La Pallacanestro Trieste è in ritardo sulla tabella di marcia
Le sconfitte con Brescia, Fortitudo Bologna Varese erano preventivabili: a tre settimane dall’inizio del campionato, oltre alla necessità di tre innesti, pesa tantissimo la mancanza di una programmazione da parte della società

Tre partite, tre sconfitte. Il precampionato della Pallacanestro Trieste racconta il momento particolare che sta attraversando la formazione di Taccetti.
Dopo il primo test stagionale perso contro Brescia, la partecipazione alla Valtellina Summer League ha portato in dote altri due ko: prima la sconfitta contenuta contro la Fortitudo Bologna, poi il pesante meno 40 incassato contro l’Openjobmetis Varese.
I numeri del campo dicono che una formazione scesa sul parquet con Ross, Ruzzier, Deangeli e McDermott, affiancati da diversi giovani del vivaio, non poteva offrire reali garanzie di competitività.
Se è vero che in questa fase della stagione i risultati hanno un valore relativo, c’è però una differenza oggettiva tra l’assimilare i carichi di lavoro e il disputare amichevoli in costante emergenza: con atleti costretti a giocare fuori ruolo e rotazioni inevitabilmente stravolte, si sta soltanto buttando via del tempo prezioso.
Un tempo a disposizione che semplicemente non c’è e che non ci si può assolutamente permettere di sprecare: all’inizio del campionato mancano infatti appena tre settimane.
Anche ipotizzando che il gm Arcieri chiuda a brevissimo con la guardia e i due lunghi mancanti, i tempi tecnici (tra concessione dei visti, ritiro dei passaporti e viaggio verso Trieste) richiederanno almeno una decina di giorni.
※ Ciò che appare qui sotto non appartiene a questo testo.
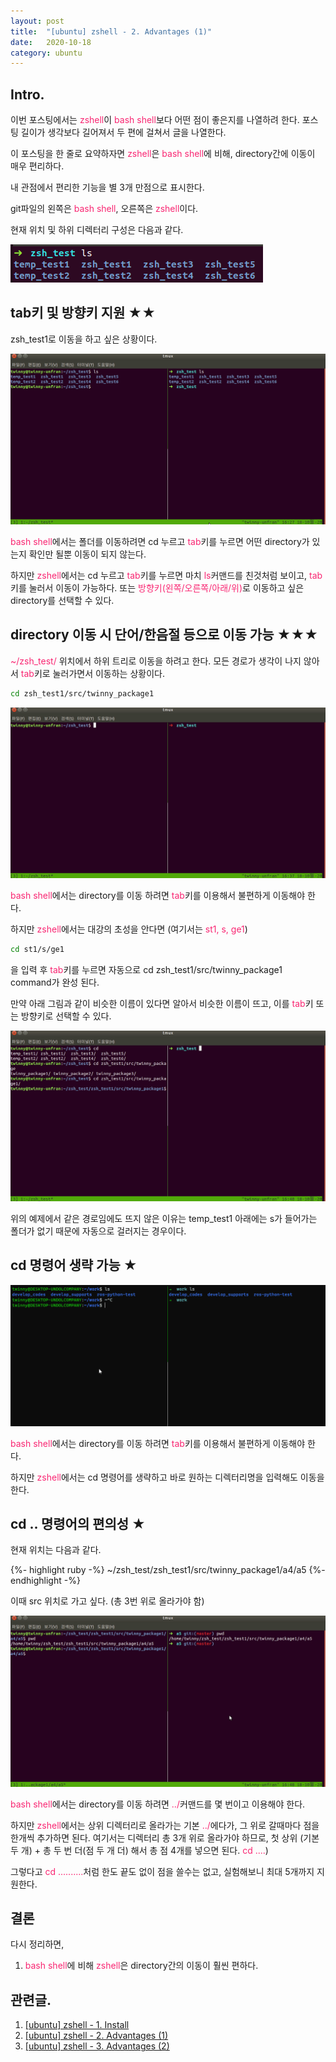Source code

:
 ```yaml
---
layout: post
title:  "[ubuntu] zshell - 2. Advantages (1)"
date:   2020-10-18
category: ubuntu
---
```


## Intro.
이번 포스팅에서는 <span style="color:#f92672">zshell</span>이 <span style="color:#f92672">bash shell</span>보다 어떤 점이 좋은지를 나열하려 한다. 포스팅 길이가 생각보다 길어져서 두 편에 걸쳐서 글을 나열한다.

이 포스팅을 한 줄로 요약하자면 <span style="color:#f92672">zshell</span>은 <span style="color:#f92672">bash shell</span>에 비해, directory간에 이동이 매우 편리하다.

내 관점에서 편리한 기능을 별 3개 만점으로 표시한다.

git파일의 왼쪽은 <span style="color:#f92672">bash shell</span>, 오른쪽은 <span style="color:#f92672">zshell</span>이다.

현재 위치 및 하위 디렉터리 구성은 다음과 같다.

![alt text](/public/img/ubuntu/zsh-2-1.png)

## tab키 및 방향키 지원 ★★
zsh_test1로 이동을 하고 싶은 상황이다.

![alt text](/public/img/ubuntu/zsh-2-2.gif)

<span style="color:#f92672">bash shell</span>에서는 폴더를 이동하려면 cd 누르고 <span style="color:#f92672">tab</span>키를 누르면 어떤 directory가 있는지 확인만 될뿐 이동이 되지 않는다.

하지만 <span style="color:#f92672">zshell</span>에서는 cd 누르고 <span style="color:#f92672">tab</span>키를 누르면 마치 <span style="color:#f92672">ls</span>커맨드를 친것처럼 보이고, <span style="color:#f92672">tab</span>키를 눌러서 이동이 가능하다. 또는 <span style="color:#f92672">방향키(왼쪽/오른쪽/아래/위)</span>로 이동하고 싶은 directory를 선택할 수 있다. 

## directory 이동 시 단어/한음절 등으로 이동 가능 ★★★
<span style="color:#f92672">~/zsh_test/</span> 위치에서 하위 트리로 이동을 하려고 한다. 모든 경로가 생각이 나지 않아서 <span style="color:#f92672">tab</span>키로 눌러가면서 이동하는 상황이다.
```bash
cd zsh_test1/src/twinny_package1
```

![alt text](/public/img/ubuntu/zsh-2-3.gif)

<span style="color:#f92672">bash shell</span>에서는 directory를 이동 하려면 <span style="color:#f92672">tab</span>키를 이용해서 불편하게 이동해야 한다.

하지만 <span style="color:#f92672">zshell</span>에서는 대강의 초성을 안다면 (여기서는 <span style="color:#f92672">st1, s, ge1</span>) 

```bash
cd st1/s/ge1
```
을 입력 후 <span style="color:#f92672">tab</span>키를 누르면 자동으로 cd zsh_test1/src/twinny_package1 command가 완성 된다.

만약 아래 그림과 같이 비슷한 이름이 있다면 알아서 비슷한 이름이 뜨고, 이를 <span style="color:#f92672">tab</span>키 또는 방향키로 선택할 수 있다.

![alt text](/public/img/ubuntu/zsh-2-4.gif)

위의 예제에서 같은 경로임에도 뜨지 않은 이유는 temp_test1 아래에는 s가 들어가는 폴더가 없기 때문에 자동으로 걸러지는 경우이다.

## cd 명령어 생략 가능 ★

![alt text](/public/img/ubuntu/zsh-2-4-2.gif)

<span style="color:#f92672">bash shell</span>에서는 directory를 이동 하려면 <span style="color:#f92672">tab</span>키를 이용해서 불편하게 이동해야 한다.

하지만 <span style="color:#f92672">zshell</span>에서는 cd 명령어를 생략하고 바로 원하는 디렉터리명을 입력해도 이동을 한다.

## cd .. 명령어의 편의성 ★
현재 위치는 다음과 같다.

{%- highlight ruby -%}
~/zsh_test/zsh_test1/src/twinny_package1/a4/a5
{%- endhighlight -%}


이때 src 위치로 가고 싶다. (총 3번 위로 올라가야 함)

![alt text](/public/img/ubuntu/zsh-2-5.gif)

<span style="color:#f92672">bash shell</span>에서는 directory를 이동 하려면 <span style="color:#f92672">../</span>커맨드를 몇 번이고 이용해야 한다.

하지만 <span style="color:#f92672">zshell</span>에서는 상위 디렉터리로 올라가는 기본 <span style="color:#f92672">../</span>에다가, 그 위로 갈때마다 점을 한개씩 추가하면 된다. 여기서는 디렉터리 총 3개 위로 올라가야 하므로, 첫 상위 (기본 두 개) + 총 두 번 더(점 두 개 더) 해서 총 점 4개를 넣으면 된다. <span style="color:#f92672">cd ....</span>)  

그렇다고 <span style="color:#f92672">cd ..........</span>처럼 한도 끝도 없이 점을 쓸수는 없고, 실험해보니 최대 5개까지 지원한다.

## 결론
다시 정리하면, 
1. <span style="color:#f92672">bash shell</span>에 비해 <span style="color:#f92672">zshell</span>은 directory간의 이동이 훨씬 편하다.

## 관련글.
1. [[ubuntu] zshell - 1. Install](https://undol26.github.io/ubuntu/2020/10/03/ubuntu-zsh1.html)
2. [[ubuntu] zshell - 2. Advantages (1)](https://undol26.github.io/ubuntu/2020/10/18/ubuntu-zsh2.html)
3. [[ubuntu] zshell - 3. Advantages (2)](https://undol26.github.io/ubuntu/2020/10/19/ubuntu-zsh3.html)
Questo significa che la squadra al completo avrà pochissimo tempo per conoscersi prima del via e per creare quella chimica indispensabile per affrontare il campionato.
D’altra parte, se tutte le società si concedono sei settimane di preparazione per farsi trovare pronte ai nastri di partenza, un motivo ci sarà: pensare di poter fare diversamente è un azzardo. Un ritardo sulla tabella di marcia che sta sollevando forti perplessità non solo a Trieste, ma tra gli addetti ai lavori a livello nazionale.
Adesso si torna a lavorare in palestra, con il prossimo appuntamento fissato per il 20 settembre a Gorizia contro l’Olimpia Lubiana, nella speranza di vedere sul parquet almeno uno dei nuovi innesti attesi.
A questo quadro sul campo si aggiungono le questioni societarie. Sul fronte commerciale, il gm Arcieri ha parlato di un imminente accordo per il main sponsor, ma la realtà dei fatti evidenzia una situazione diversa. Da un lato non vi è ancora alcuna certezza che la trattativa vada effettivamente a buon fine, dall’altro, anche nella migliore delle ipotesi, i tempi tecnici per la formalizzazione e l’ufficializzazione non si annunciano affatto brevi.
Parallelamente, sul piano della governance, dalla proprietà continua a non arrivare alcuna indicazione ufficiale sugli obiettivi stagionali né sulle cifre del budget a disposizione. A mesi dal loro insediamento, le presenze del presidente Hiller rimangono non pervenute ai microfoni, così come il passaggio a Trieste di Leopold non è stato accompagnato da spiegazioni sui programmi del club. Con una situazione che resta così nebulosa a 360 gradi e a poche settimane dal via, la piazza rimane in attesa di risposte chiare e di conoscere le reali linee guida della nuova stagione.